• **Try it**
Extract the entries in their exact form.

[Records excerpted from a collection]
****************************************

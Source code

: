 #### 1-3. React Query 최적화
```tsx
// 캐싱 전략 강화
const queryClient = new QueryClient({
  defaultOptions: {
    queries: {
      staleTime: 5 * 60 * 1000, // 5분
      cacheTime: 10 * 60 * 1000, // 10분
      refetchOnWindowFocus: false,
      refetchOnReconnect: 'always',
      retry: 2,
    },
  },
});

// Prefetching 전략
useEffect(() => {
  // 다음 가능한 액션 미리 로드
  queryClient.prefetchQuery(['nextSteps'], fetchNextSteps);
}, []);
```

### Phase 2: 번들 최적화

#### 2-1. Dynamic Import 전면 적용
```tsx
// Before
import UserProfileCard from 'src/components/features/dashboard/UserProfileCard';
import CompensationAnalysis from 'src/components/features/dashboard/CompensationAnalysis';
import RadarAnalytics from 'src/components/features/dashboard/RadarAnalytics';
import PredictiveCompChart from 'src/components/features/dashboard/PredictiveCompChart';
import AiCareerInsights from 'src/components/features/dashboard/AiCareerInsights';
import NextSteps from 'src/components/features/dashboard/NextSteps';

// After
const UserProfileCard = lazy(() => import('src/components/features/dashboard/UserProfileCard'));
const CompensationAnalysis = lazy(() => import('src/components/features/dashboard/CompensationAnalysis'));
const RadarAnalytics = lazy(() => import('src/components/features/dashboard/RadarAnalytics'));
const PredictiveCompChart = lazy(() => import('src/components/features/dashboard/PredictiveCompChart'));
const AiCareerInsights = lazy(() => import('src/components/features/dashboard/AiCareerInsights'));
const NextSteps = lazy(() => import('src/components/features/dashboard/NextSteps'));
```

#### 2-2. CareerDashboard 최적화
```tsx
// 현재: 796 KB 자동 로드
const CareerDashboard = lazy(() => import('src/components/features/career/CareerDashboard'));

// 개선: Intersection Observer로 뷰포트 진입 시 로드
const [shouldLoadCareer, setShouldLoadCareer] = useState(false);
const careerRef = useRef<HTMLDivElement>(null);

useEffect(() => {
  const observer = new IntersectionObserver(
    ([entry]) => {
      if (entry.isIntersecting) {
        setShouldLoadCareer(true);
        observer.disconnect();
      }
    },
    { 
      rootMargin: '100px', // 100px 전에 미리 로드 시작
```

****************************************

• **Result of the exercise**
Source code

: #### 1-3. React Query 최적화
```tsx
// 캐싱 전략 강화
const queryClient = new QueryClient({
  defaultOptions: {
    queries: {
      staleTime: 5 * 60 * 1000, // 5분
      cacheTime: 10 * 60 * 1000, // 10분
      refetchOnWindowFocus: false,
      refetchOnReconnect: 'always',
      retry: 2,
    },
  },
});

// Prefetching 전략
useEffect(() => {
  // 다음 가능한 액션 미리 로드
  queryClient.prefetchQuery(['nextSteps'], fetchNextSteps);
}, []);
```

### Phase 2: 번들 최적화

#### 2-1. Dynamic Import 전면 적용
```tsx
// Before
import UserProfileCard from 'src/components/features/dashboard/UserProfileCard';
import CompensationAnalysis from 'src/components/features/dashboard/CompensationAnalysis';
import RadarAnalytics from 'src/components/features/dashboard/RadarAnalytics';
import PredictiveCompChart from 'src/components/features/dashboard/PredictiveCompChart';
import AiCareerInsights from 'src/components/features/dashboard/AiCareerInsights';
import NextSteps from 'src/components/features/dashboard/NextSteps';

// After
const UserProfileCard = lazy(() => import('src/components/features/dashboard/UserProfileCard'));
const CompensationAnalysis = lazy(() => import('src/components/features/dashboard/CompensationAnalysis'));
const RadarAnalytics = lazy(() => import('src/components/features/dashboard/RadarAnalytics'));
const PredictiveCompChart = lazy(() => import('src/components/features/dashboard/PredictiveCompChart'));
const AiCareerInsights = lazy(() => import('src/components/features/dashboard/AiCareerInsights'));
const NextSteps = lazy(() => import('src/components/features/dashboard/NextSteps'));
```

#### 2-2. CareerDashboard 최적화
```tsx
// 현재: 796 KB 자동 로드
const CareerDashboard = lazy(() => import('src/components/features/career/CareerDashboard'));

// 개선: Intersection Observer로 뷰포트 진입 시 로드
const [shouldLoadCareer, setShouldLoadCareer] = useState(false);
const careerRef = useRef<HTMLDivElement>(null);

useEffect(() => {
  const observer = new IntersectionObserver(
    ([entry]) => {
      if (entry.isIntersecting) {
        setShouldLoadCareer(true);
        observer.disconnect();
      }
    },
    { 
      rootMargin: '100px', // 100px 전에 미리 로드 시작
```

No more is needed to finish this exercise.